During the weeks that followed the humpback beaching in Perth, I found myself unhappily preoccupied. There was an emergency out there — in truth, all of us had heard news of it. The superabundant cyclones that barrelled down corridors of unseasonal warmth. Hundred-year storms on annual rotation. Die-offs, dead zones, and reefs rotted to the colour of old money. Who hadn’t yet seen that abysmal picture of the tin can, spotlit by a submersible in the silt of the ocean’s deepest trench, or the other one: the photo of the seahorse latched onto a floating cotton bud? Seascape — the obsession of a Golden Age of painting, and once the saturnine vista with which to dramatise the psyche — had since reverted to kitsch: a mixed-media project, churning found objects. Every thing a foreigner in its own home. What was lost, if you took the time to think about it, was the timelessness the sea had always stood for.
Word had it that the sea water itself had begun to acidify; a change too subtle to taste, smell, or touch, but staged across the breadth of oceans in tandem with rising levels of carbon dioxide (CO2). As the oceans took in more CO2 from the air, their baseline chemistry shifted. Marine acidification verified what seemed a very ancient fear: that even as what was coming on promised to assume the dimensions of a vast and totalising phase shift, it unfurled, presently, on a molecular and insensate scale. Would we know it, the moment when it became too late, when the oceans ceased to be infinite?
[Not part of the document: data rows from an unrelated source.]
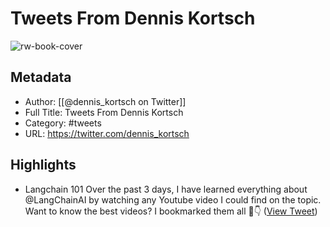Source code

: # Tweets From Dennis Kortsch

![rw-book-cover](https://pbs.twimg.com/profile_images/1699311596072214528/c7tVEoZg.jpg)

## Metadata
- Author: [[@dennis_kortsch on Twitter]]
- Full Title: Tweets From Dennis Kortsch
- Category: #tweets
- URL: https://twitter.com/dennis_kortsch

## Highlights
- Langchain 101
  Over the past 3 days, I have learned everything about @LangChainAI by watching any Youtube video I could find on the topic.
  Want to know the best videos?
  I bookmarked them all 🧵👇 ([View Tweet](https://twitter.com/dennis_kortsch/status/1666172555982675969))
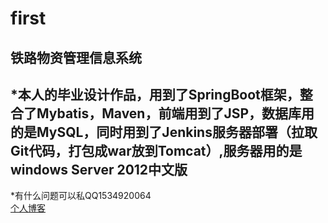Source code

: # first
铁路物资管理信息系统  
---
*本人的毕业设计作品，用到了SpringBoot框架，整合了Mybatis，Maven，前端用到了JSP，数据库用的是MySQL，同时用到了Jenkins服务器部署（拉取Git代码，打包成war放到Tomcat）,服务器用的是windows Server 2012中文版
---
*有什么问题可以私QQ1534920064  
[个人博客](https://blog.csdn.net/baidu_34310405)
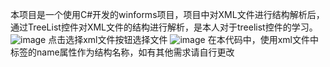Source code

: 本项目是一个使用C#开发的winforms项目，项目中对XML文件进行结构解析后，通过TreeList控件对XML文件的结构进行解析，是本人对于treelist控件的学习。
![image](https://github.com/yyc520537/treelist/assets/129843720/d8fb1495-4d26-47d8-99d7-cc835d5875cc)
点击选择xml文件按钮选择文件
![image](https://github.com/yyc520537/treelist/assets/129843720/8b961461-dd75-4436-ace2-3402dc9434e9)
在本代码中，使用xml文件中标签的name属性作为结构名称，如有其他需求请自行更改
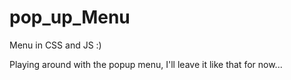 # pop_up_Menu
Menu in CSS and JS :)

Playing around with the popup menu, I'll leave it like that for now...
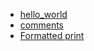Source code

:- [hello_world](hello_world/README.md)
- [comments](comments/README.md)
- [Formatted print](Formatted%20print/README.md)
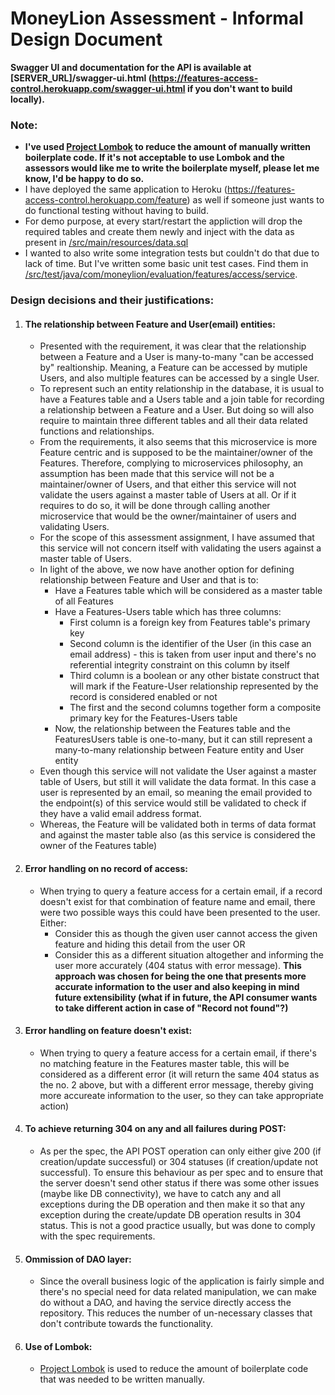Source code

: # MoneyLion Assessment - Informal Design Document

**Swagger UI and documentation for the API is available at [SERVER_URL]/swagger-ui.html (https://features-access-control.herokuapp.com/swagger-ui.html if you don't want to build locally).**

### Note:
* **I've used [Project Lombok](https://www.baeldung.com/intro-to-project-lombok) to reduce the amount of manually written boilerplate code. If it's not acceptable to use Lombok and the assessors would like me to write the boilerplate myself, please let me know, I'd be happy to do so.**
* I have deployed the same application to Heroku (https://features-access-control.herokuapp.com/feature) as well if someone just wants to do functional testing without having to build.
* For demo purpose, at every start/restart the appliction will drop the required tables and create them newly and inject with the data as present in [/src/main/resources/data.sql](https://github.com/shubhamsharma1304/moneylion-assessment/blob/master/src/main/resources/data.sql)
* I wanted to also write some integration tests but couldn't do that due to lack of time. But I've written some basic unit test cases. Find them in [/src/test/java/com/moneylion/evaluation/features/access/service](https://github.com/shubhamsharma1304/moneylion-assessment/tree/master/src/test/java/com/moneylion/evaluation/features/access/service).

### Design decisions and their justifications:
1. #### The relationship between Feature and User(email) entities:<br>
    * Presented with the requirement, it was clear that the relationship between a Feature and a User is many-to-many "can be accessed by" realtionship. Meaning, a Feature can be accessed by mutiple Users, and also multiple features can be accessed by a single User.
    * To represent such an entity relationship in the database, it is usual to have a Features table and a Users table and a join table for recording a relationship between a Feature and a User. But doing so will also require to maintain three different tables and all their data related functions and relationships.
    * From the requirements, it also seems that this microservice is more Feature centric and is supposed to be the maintainer/owner of the Features. Therefore, complying to microservices philosophy, an assumption has been made that this service will not be a maintainer/owner of Users, and that either this service will not validate the users against a master table of Users at all. Or if it requires to do so, it will be done through calling another microservice that would be the owner/maintainer of users and validating Users.
    * For the scope of this assessment assignment, I have assumed that this service will not concern itself with validating the users against a master table of Users.
    * In light of the above, we now have another option for defining relationship between Feature and User and that is to:
        * Have a Features table which will be considered as a master table of all Features
        * Have a Features-Users table which has three columns:
            * First column is a foreign key from Features table's primary key
            * Second column is the identifier of the User (in this case an email address) - this is taken from user input and there's no referential integrity constraint on this column by itself
            * Third column is a boolean or any other bistate construct that will mark if the Feature-User relationship represented by the record is considered enabled or not
            * The first and the second columns together form a composite primary key for the Features-Users table
        * Now, the relationship between the Features table and the FeaturesUsers table is one-to-many, but it can still represent a many-to-many relationship between Feature entity and User entity
    * Even though this service will not validate the User against a master table of Users, but still it will validate the data format. In this case a user is represented by an email, so meaning the email provided to the endpoint(s) of this service would still be validated to check if they have a valid email address format.
    * Whereas, the Feature will be validated both in terms of data format and against the master table also (as this service is considered the owner of the Features table)
2. #### Error handling on no record of access:<br>
    * When trying to query a feature access for a certain email, if a record doesn't exist for that combination of feature name and email, there were two possible ways this could have been presented to the user. Either:
        * Consider this as though the given user cannot access the given feature and hiding this detail from the user OR
        * Consider this as a different situation altogether and informing the user more accurately (404 status with error message).
        **This approach was chosen for being the one that presents more accurate information to the user and also keeping in mind future extensibility (what if in future, the API consumer wants to take different action  in case of "Record not found"?)**
3. #### Error handling on feature doesn't exist:<br>
    * When trying to query a feature access for a certain email, if there's no matching feature in the Features master table, this will be considered as a different error (it will return the same 404 status as the no. 2 above, but with a different error message, thereby giving more accureate information to the user, so they can take appropriate action)
5. #### To achieve returning 304 on any and all failures during POST:<br>
    * As per the spec, the API POST operation can only either give 200 (if creation/update successful) or 304 statuses (if creation/update not successful). To ensure this behaviour as per spec and to ensure that the server doesn't send other status if there was some other issues (maybe like DB connectivity), we have to catch any and all exceptions during the DB operation and then make it so that any exception during the create/update DB operation results in 304 status. This is not a good practice usually, but was done to comply with the spec requirements.
7. #### Ommission of DAO layer:
    * Since the overall business logic of the application is fairly simple and there's no special need for data related manipulation, we can make do without a DAO, and having the service directly access the repository. This reduces the number of un-necessary classes that don't contribute towards the functionality.
8. #### Use of Lombok:
    * [Project Lombok](https://www.baeldung.com/intro-to-project-lombok) is used to reduce the amount of boilerplate code that was needed to be written manually.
My mind returned to the stranded whale. All my life, I’d heard the history of whales told as a tale of victory. Notwithstanding the censured Japanese whalers, or those few lawful hunters in first nations’ territories, that these animals had been saved was a celebrated conclusion. Over three decades ago, or longer: ‘Save the Whales’, the faded bumper stickers. See: whaleboats ratcheted into dry dock, harpoons disabled. Whales had since rebounded. Humpbacks and sperm whales were no longer red-listed as endangered animals. In many places (though not for all species) cetacean numbers were on the uptick. Brought back from the brink of vanishing, their populations testified to the denouement of commercial whaling and the stewardship of conservation groups. Whales buoyed hearts. Whales were a wellspring of awe. How hungry we were, now, for awe! Whales elicited our smallness set against the largess of nature: they proved nature’s sovereignty and its resilience. Whales gave people cause to reflect, too, that governments had been known to be benevolent, that industries could be restrained, and that the protection of wonderment was a value shared across the planet. So it was that whale-watching surfaced feelings of humility and mastery both, for though it was humbling to be faced with such astonishing animals, that whales existed at all was due to past endeavours thwarting their extinction.
Whales were how the western environmental movements first learnt to tell a story as big as the world. The anti-whaling campaigns of the early 1980s had been predicated on the idea that whales should be viewed as the universal inheritance of all humankind, and that the people of the future, regardless of nationality, deserved to live on a planet that hadn’t been denuded of its largest animals. But now that the sea had evolved into an amphitheatre of hazards far less demarcated than whaling ships, people could no longer view whales the way they once did — a triumph of activism, a thrilling brush with wildness. This, to me, felt like an urgent subject: beyond the base number of whales in the ocean, how did whales live, and how did they die? How did they encounter us? To learn that even whales — these paragons of green devotion — were turning up containing industrial toxicants, plastic, and pesticides, seemed darkly momentous. Apart from the visceral harm done to the animals themselves, their symbolism lay ransacked. A kind of hope was being polluted. Whales demanded a new story, I thought. A story that overrode the narrative of success I’d long been told, even as it promised to be just as planet-sized.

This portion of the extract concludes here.